**WHAT YOU ARE ASKED TO DO**
Repeat verbatim, and only, the lines of the data below, beginning at the line that contains "Drift time of the last electron in the bunch : 7.487" and stopping after the line that contains "Max energy = 0.89172 MeV".

Source texts of formatted documents:
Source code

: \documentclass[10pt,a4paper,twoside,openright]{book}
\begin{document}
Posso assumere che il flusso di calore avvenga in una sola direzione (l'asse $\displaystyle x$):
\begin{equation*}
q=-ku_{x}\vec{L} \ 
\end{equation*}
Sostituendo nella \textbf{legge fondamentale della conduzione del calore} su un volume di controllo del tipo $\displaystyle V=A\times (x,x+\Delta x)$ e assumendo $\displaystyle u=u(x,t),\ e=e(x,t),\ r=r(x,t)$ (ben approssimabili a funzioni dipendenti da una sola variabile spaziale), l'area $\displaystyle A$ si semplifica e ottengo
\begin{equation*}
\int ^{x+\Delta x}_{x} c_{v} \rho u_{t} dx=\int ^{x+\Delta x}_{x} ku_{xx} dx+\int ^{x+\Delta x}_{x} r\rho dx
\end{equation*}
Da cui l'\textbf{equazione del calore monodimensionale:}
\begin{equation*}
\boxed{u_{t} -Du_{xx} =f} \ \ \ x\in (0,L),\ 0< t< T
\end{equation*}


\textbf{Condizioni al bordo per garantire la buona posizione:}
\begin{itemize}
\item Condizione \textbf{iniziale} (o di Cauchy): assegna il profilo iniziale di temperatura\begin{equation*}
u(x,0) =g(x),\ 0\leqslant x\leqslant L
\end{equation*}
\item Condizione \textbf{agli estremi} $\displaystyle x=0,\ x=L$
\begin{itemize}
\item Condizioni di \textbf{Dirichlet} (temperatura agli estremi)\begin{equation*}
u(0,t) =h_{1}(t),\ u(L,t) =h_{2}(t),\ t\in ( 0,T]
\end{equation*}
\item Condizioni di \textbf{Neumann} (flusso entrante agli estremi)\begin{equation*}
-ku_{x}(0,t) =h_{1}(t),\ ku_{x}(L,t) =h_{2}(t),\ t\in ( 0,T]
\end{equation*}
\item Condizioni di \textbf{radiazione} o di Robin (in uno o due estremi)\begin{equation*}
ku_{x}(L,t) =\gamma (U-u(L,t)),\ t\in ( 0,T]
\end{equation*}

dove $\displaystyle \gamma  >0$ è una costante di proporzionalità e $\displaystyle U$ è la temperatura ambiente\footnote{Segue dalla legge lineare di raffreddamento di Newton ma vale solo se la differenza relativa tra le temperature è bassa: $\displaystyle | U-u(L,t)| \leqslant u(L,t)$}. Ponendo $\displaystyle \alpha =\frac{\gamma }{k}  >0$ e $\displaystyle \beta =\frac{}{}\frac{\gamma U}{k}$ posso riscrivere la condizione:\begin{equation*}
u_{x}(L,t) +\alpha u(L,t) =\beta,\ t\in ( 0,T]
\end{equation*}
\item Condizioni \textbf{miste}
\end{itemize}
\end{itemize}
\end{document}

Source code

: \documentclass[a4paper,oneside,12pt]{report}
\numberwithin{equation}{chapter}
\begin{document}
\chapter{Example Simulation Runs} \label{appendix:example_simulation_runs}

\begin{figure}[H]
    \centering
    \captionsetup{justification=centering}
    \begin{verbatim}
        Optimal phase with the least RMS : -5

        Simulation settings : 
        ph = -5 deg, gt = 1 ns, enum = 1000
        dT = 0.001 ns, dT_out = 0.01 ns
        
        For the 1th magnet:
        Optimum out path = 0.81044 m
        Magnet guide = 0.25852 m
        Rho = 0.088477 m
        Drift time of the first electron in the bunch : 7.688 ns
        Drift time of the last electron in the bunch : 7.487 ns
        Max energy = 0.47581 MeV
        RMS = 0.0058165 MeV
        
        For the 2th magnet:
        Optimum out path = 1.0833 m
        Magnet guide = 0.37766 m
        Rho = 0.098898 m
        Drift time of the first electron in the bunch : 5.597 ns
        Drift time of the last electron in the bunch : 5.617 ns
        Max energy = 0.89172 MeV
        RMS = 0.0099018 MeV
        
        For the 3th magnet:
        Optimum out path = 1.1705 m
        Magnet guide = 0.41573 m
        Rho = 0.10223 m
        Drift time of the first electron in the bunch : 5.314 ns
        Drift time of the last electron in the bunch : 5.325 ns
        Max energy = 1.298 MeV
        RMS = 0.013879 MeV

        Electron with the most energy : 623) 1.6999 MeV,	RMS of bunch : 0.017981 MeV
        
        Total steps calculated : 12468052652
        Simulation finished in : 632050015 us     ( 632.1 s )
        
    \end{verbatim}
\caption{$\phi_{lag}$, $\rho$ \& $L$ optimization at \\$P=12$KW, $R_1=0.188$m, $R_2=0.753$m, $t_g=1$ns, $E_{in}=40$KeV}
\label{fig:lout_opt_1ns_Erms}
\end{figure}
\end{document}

**RESPONSE AREA**
        Drift time of the last electron in the bunch : 7.487 ns
        Max energy = 0.47581 MeV
        RMS = 0.0058165 MeV
        
        For the 2th magnet:
        Optimum out path = 1.0833 m
        Magnet guide = 0.37766 m
        Rho = 0.098898 m
        Drift time of the first electron in the bunch : 5.597 ns
        Drift time of the last electron in the bunch : 5.617 ns
        Max energy = 0.89172 MeV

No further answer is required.